* [Your assignment] Using the data that follows, report how many lines include "shazam"; output no other text.
Start of Exercise inputs
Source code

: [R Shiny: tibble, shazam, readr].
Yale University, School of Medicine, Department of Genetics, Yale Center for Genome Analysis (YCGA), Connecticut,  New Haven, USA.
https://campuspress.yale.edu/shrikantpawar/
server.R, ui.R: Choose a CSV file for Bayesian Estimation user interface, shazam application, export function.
End of Exercise inputs
* [Result] 2